Tatsächlich zeichnet diesen Oktopus nicht nur sein Jagdverhalten aus. Er ist auch ungewöhnlich gesellig. Während die meisten Oktopus-Arten lieber alleine durch die Meere gleiten, ist der Große Pazifische Gestreifte Oktopus in Gruppen mit bis zu 40 Tieren zu finden.
Schnabel an Schnabel beim Schäferstündchen
Ebenfalls aus dem Oktopus-Schema fällt er bei der Paarung. Bei anderen Oktopussen ist das eher eine gefährliche Angelegenheit: Vorsichtig versucht das Männchen hierbei, seinen zum Paarungsarm umfunktionierten Arm in den Mantel des Weibchens einzuführen. Dabei ist das Tier immer auf Abstand bedacht und bereit zur Flucht, für den Fall, dass das Weibchen aggressiv oder gar hungrig wird.

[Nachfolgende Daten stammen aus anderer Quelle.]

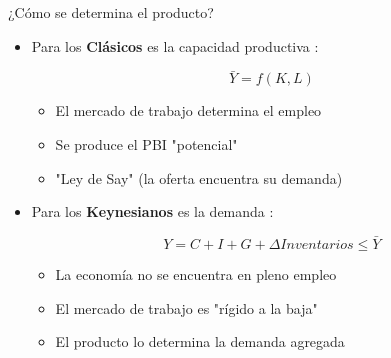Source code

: \documentclass{beamer}
\begin{document}
\begin{frame}{¿Cómo se determina el producto?}

    \begin{itemize}
        \item Para los \textbf{Clásicos} es la capacidad productiva \faCogs:
            \begin{center}
            \begin{boxA}
                    $$ \bar{Y}=f(K, L) $$
             \end{boxA}
             \end{center}
             
            \begin{itemize}
                \item El mercado de trabajo determina el empleo
                \item Se produce el PBI "potencial"
                \item "Ley de Say" (la oferta encuentra su demanda)
            \end{itemize}
        
        \item Para los \textbf{Keynesianos} es la demanda \faShoppingBasket:
            
            \begin{center}
            \begin{boxA}
                    $$ Y = C + I + G + \Delta Inventarios \leq \bar{Y} $$
             \end{boxA}
             \end{center}
             
            \begin{itemize}
                \item La economía no se encuentra en pleno empleo
                \item El mercado de trabajo es "rígido a la baja"
                \item El producto lo determina la demanda agregada
            \end{itemize}
    \end{itemize}
\end{frame}
\end{document}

Ganz anders beim Gestreiften Oktopus – hier nähert sich das Männchen frontal der Gefährtin, bis beide Schnabel an Schnabel sitzen. „Diese Paarungsposition war bei Oktopussen bisher völlig unbekannt“, so die Wissenschaftler. Das Männchen führt langsam seinen Paarungsarm zum Ziel, während das Weibchen ihn zum Teil mit ihren Armen sogar umschließt. Dabei geht es aber nicht unbedingt liebevoll zu: Einige Männchen trugen hinterher deutliche Spuren der Saugnäpfe. Nach der Paarung ist aber noch nicht Schluss mit der Zweisamkeit. Die Forscher beobachten, dass die Tiere oft mehrere Tage zusammen eine Höhle bewohnten und wahrscheinlich sogar ihr Essen teilten.
Eier legen im Akkord
Lebendig gewordene Fabelwesen
Der Große Pazifische Gestreifte Oktopus trägt ein wunderschönes, sehr kontrastreiches Muster aus Streifen und Punkten. Er lebt unter anderem an der Pazifikküste von Nicaragua und Panama in etwa 40 bis 50 Meter Tiefe. Obwohl er alles andere als unauffällig ist, ist die Tierart erst seit 1977 bekannt. Aber eine offizielle wissenschaftliche Beschreibung – und damit ein lateinischer Artname fehlt bisher noch.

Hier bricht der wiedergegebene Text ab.